The Hong Kong national security law was imposed by the Chinese Government in 2020, criticised as silencing the dissidents. The Party faced political pressure from the government and pro-Beijing camp. After the legislative election, which the democrats were aiming to secure a majority, was delayed, Democratic Party legislators remained in the parliament despite divisions in the supporters. All LegCo members from the Party resigned later that year along with allied colleagues after Beijing ousted four legislators, leaving the party with no representation for the first time since the Provisional Legislative Council. Some party seniors, including former chairman Wu Chi-wai, ex-MP Lam Cheuk-ting, Andrew Wan, were arrested in early 2021 and jailed for collusion. Lo Kin-hei, the chairperson, along with three ex-chairs, Albert Ho, Martin Lee, Yeung Sum, each faced various charges. The government introduced a requirement that all district councillors had to swear an oath of allegiance to Hong Kong and China, upon which a majority of pro-democracy councillors, fearful of retroactive disqualification and bankruptcy threats, chose to resign from their office after reports of possible disqualification for not upholding the Basic Law.

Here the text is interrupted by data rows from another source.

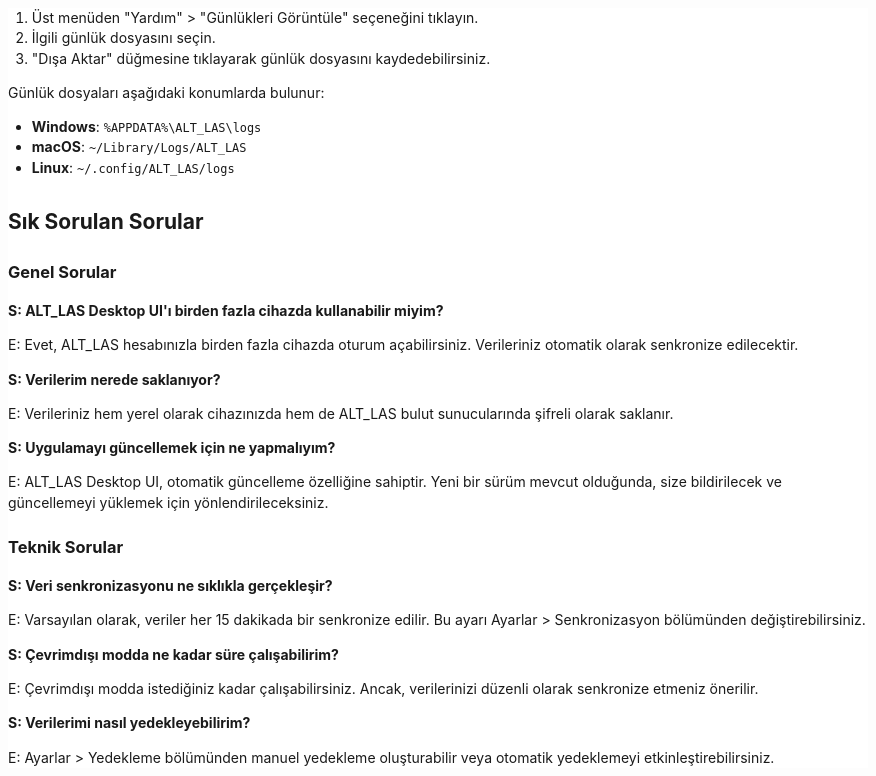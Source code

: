 1. Üst menüden "Yardım" > "Günlükleri Görüntüle" seçeneğini tıklayın.
2. İlgili günlük dosyasını seçin.
3. "Dışa Aktar" düğmesine tıklayarak günlük dosyasını kaydedebilirsiniz.

Günlük dosyaları aşağıdaki konumlarda bulunur:

- **Windows**: `%APPDATA%\ALT_LAS\logs`
- **macOS**: `~/Library/Logs/ALT_LAS`
- **Linux**: `~/.config/ALT_LAS/logs`

## Sık Sorulan Sorular

### Genel Sorular

**S: ALT_LAS Desktop UI'ı birden fazla cihazda kullanabilir miyim?**

E: Evet, ALT_LAS hesabınızla birden fazla cihazda oturum açabilirsiniz. Verileriniz otomatik olarak senkronize edilecektir.

**S: Verilerim nerede saklanıyor?**

E: Verileriniz hem yerel olarak cihazınızda hem de ALT_LAS bulut sunucularında şifreli olarak saklanır.

**S: Uygulamayı güncellemek için ne yapmalıyım?**

E: ALT_LAS Desktop UI, otomatik güncelleme özelliğine sahiptir. Yeni bir sürüm mevcut olduğunda, size bildirilecek ve güncellemeyi yüklemek için yönlendirileceksiniz.

### Teknik Sorular

**S: Veri senkronizasyonu ne sıklıkla gerçekleşir?**

E: Varsayılan olarak, veriler her 15 dakikada bir senkronize edilir. Bu ayarı Ayarlar > Senkronizasyon bölümünden değiştirebilirsiniz.

**S: Çevrimdışı modda ne kadar süre çalışabilirim?**

E: Çevrimdışı modda istediğiniz kadar çalışabilirsiniz. Ancak, verilerinizi düzenli olarak senkronize etmeniz önerilir.

**S: Verilerimi nasıl yedekleyebilirim?**

E: Ayarlar > Yedekleme bölümünden manuel yedekleme oluşturabilir veya otomatik yedeklemeyi etkinleştirebilirsiniz.
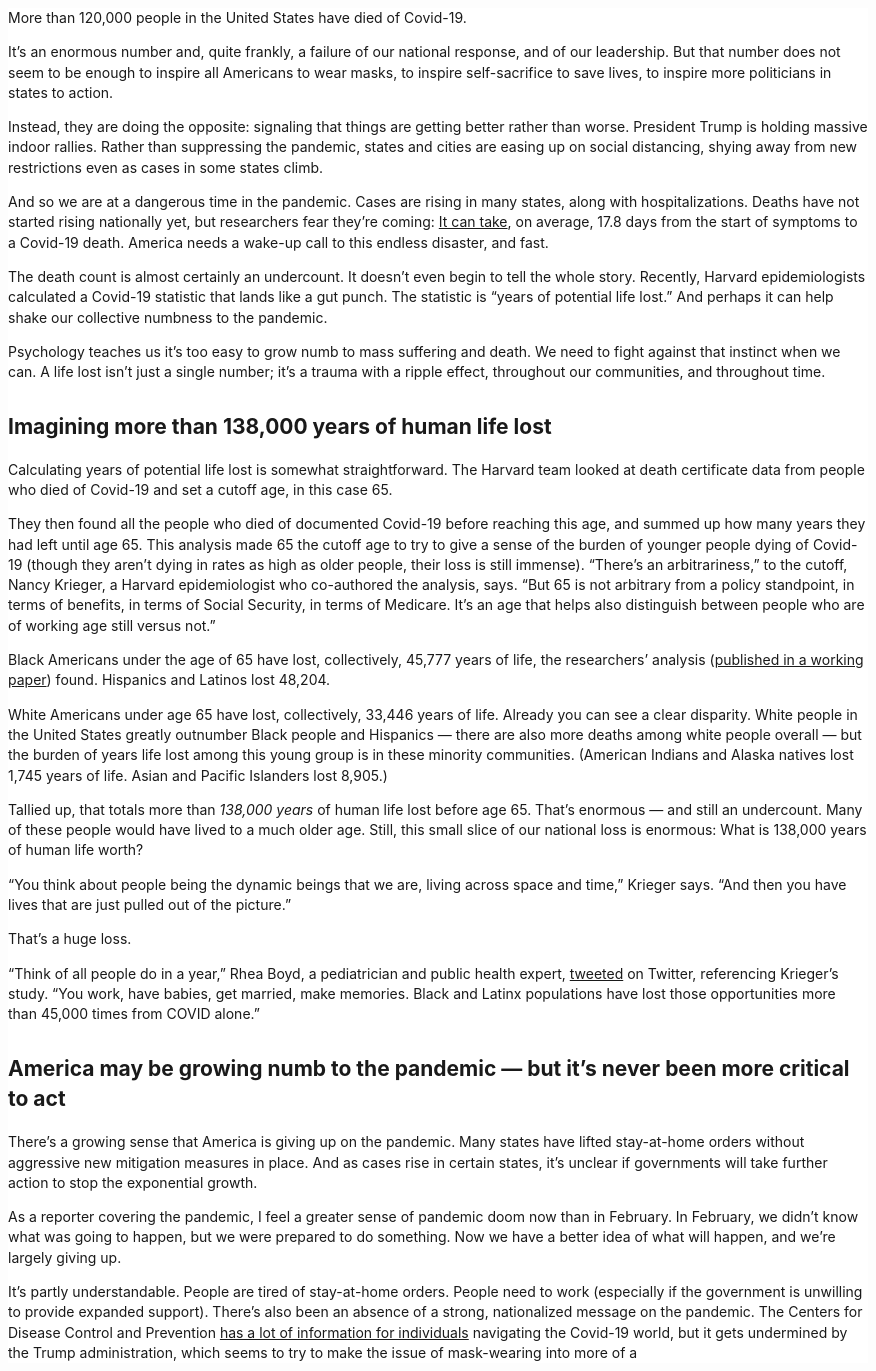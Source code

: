 <div><div><p>More than 120,000 people in the United States have died of Covid-19.</p></div><div><p>It’s an enormous number and, quite frankly, a failure of our national response, and of our leadership. But that number does not seem to be enough to inspire all Americans to wear masks, to inspire self-sacrifice to save lives, to inspire more politicians in states to action.</p></div><div><p>Instead, they are doing the opposite: signaling that things are getting better rather than worse. President Trump is holding massive indoor rallies. Rather than suppressing the pandemic, states and cities are easing up on social distancing, shying away from new restrictions even as cases in some states climb.</p></div><div><p>And so we are at a dangerous time in the pandemic. Cases are rising in many states, along with hospitalizations. Deaths have not started rising nationally yet, but researchers fear they’re coming: <a href="https://www.thelancet.com/journals/laninf/article/PIIS1473-3099(20)30243-7/fulltext">It can take</a>, on average, 17.8 days from the start of symptoms to a Covid-19 death. America needs a wake-up call to this endless disaster, and fast.</p></div><div><p>The death count is almost certainly an undercount. It doesn’t even begin to tell the whole story. Recently, Harvard epidemiologists calculated a Covid-19 statistic that lands like a gut punch. The statistic is “years of potential life lost.” And perhaps it can help shake our collective numbness to the pandemic.</p></div><div><p>Psychology teaches us it’s too easy to grow numb to mass suffering and death. We need to fight against that instinct when we can. A life lost isn’t just a single number; it’s a trauma with a ripple effect, throughout our communities, and throughout time.</p></div><div><div><h2>Imagining more than 138,000 years of human life lost</h2></div></div><div><p>Calculating years of potential life lost is somewhat straightforward. The Harvard team looked at death certificate data from people who died of Covid-19 and set a cutoff age, in this case 65.</p></div><div><p>They then found all the people who died of documented Covid-19 before reaching this age, and summed up how many years they had left until age 65. This analysis made 65 the cutoff age to try to give a sense of the burden of younger people dying of Covid-19 (though they aren’t dying in rates as high as older people, their loss is still immense). “There’s an arbitrariness,” to the cutoff, Nancy Krieger, a Harvard epidemiologist who co-authored the analysis, says. “But 65 is not arbitrary from a policy standpoint, in terms of benefits, in terms of Social Security, in terms of Medicare. It’s an age that helps also distinguish between people who are of working age still versus not.”</p></div><div><p>Black Americans under the age of 65 have lost, collectively, 45,777 years of life, the researchers’ analysis (<a href="https://cdn1.sph.harvard.edu/wp-content/uploads/sites/1266/2020/06/20_Bassett-Chen-Krieger_COVID-19_plus_age_working-paper_0612_Vol-19_No-3_with-cover.pdf">published in a working paper</a>) found. Hispanics and Latinos lost 48,204.</p></div><div><p>White Americans under age 65 have lost, collectively, 33,446 years of life. Already you can see a clear disparity. White people in the United States greatly outnumber Black people and Hispanics — there are also more deaths among white people overall — but the burden of years life lost among this young group is in these minority communities. (American Indians and Alaska natives lost 1,745 years of life. Asian and Pacific Islanders lost 8,905.)</p></div><div><p>Tallied up, that totals more than <em>138,000 years</em> of human life lost before age 65. That’s enormous — and still an undercount. Many of these people would have lived to a much older age. Still, this small slice of our national loss is enormous: What is 138,000 years of human life worth?</p></div><div><p>“You think about people being the dynamic beings that we are, living across space and time,” Krieger says. “And then you have lives that are just pulled out of the picture.”</p></div><div><p>That’s a huge loss.</p></div><div><p>“Think of all people do in a year,” Rhea Boyd, a pediatrician and public health expert, <a href="https://twitter.com/RheaBoydMD/status/1273010149964169216">tweeted</a> on Twitter, referencing Krieger’s study. “You work, have babies, get married, make memories. Black and Latinx populations have lost those opportunities more than 45,000 times from COVID alone.”</p></div><div><div><h2>America may be growing numb to the pandemic — but it’s never been more critical to act</h2></div></div><div><p>There’s a growing sense that America is giving up on the pandemic. Many states have lifted stay-at-home orders without aggressive new mitigation measures in place. And as cases rise in certain states, it’s unclear if governments will take further action to stop the exponential growth.</p></div><div><p>As a reporter covering the pandemic, I feel a greater sense of pandemic doom now than in February. In February, we didn’t know what was going to happen, but we were prepared to do something. Now we have a better idea of what will happen, and we’re largely giving up.</p></div><div><p>It’s partly understandable. People are tired of stay-at-home orders. People need to work (especially if the government is unwilling to provide expanded support). There’s also been an absence of a strong, nationalized message on the pandemic. The Centers for Disease Control and Prevention <a href="https://www.vox.com/2020/6/13/21290106/new-cdc-covid-19-guidelines-restaurants-events-nail-salon-barbeque">has a lot of information for individuals</a> navigating the Covid-19 world, but it gets undermined by the Trump administration, which seems to try to make the issue of mask-wearing into more of a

The Democratic Party did not field a candidate for the 2021 legislative election, the first time since handover of Hong Kong in 1997, after a two-week application period to nominate party members ended without a candidate stepping forward. Beijing loyalists had warned the Party not to "boycott" the election. Party divisions were exposed as Fred Li, former Democratic MP, Edith Leung, vice-chairlady, and So Yat-hang, member of the Central Committee, supported non-establishment candidate without party's consent, of which the former two were expelled from the party. Democrats re-elected Lo Kin-hei in December 2022 as chairman, days after Lo was acquitted of participating in an unlawful assembly close to the 2019 Polytechnic University siege.

The party did not run in the 2023 local elections after its members failed to obtain enough nominations required after an overhaul of election rules, while Fred Li was not re-appointed by the government as member of the quango Travel Industry Authority. This left the Democratic Party without any elected representatives nor public office positions starting from 2024, for the first time since its formation.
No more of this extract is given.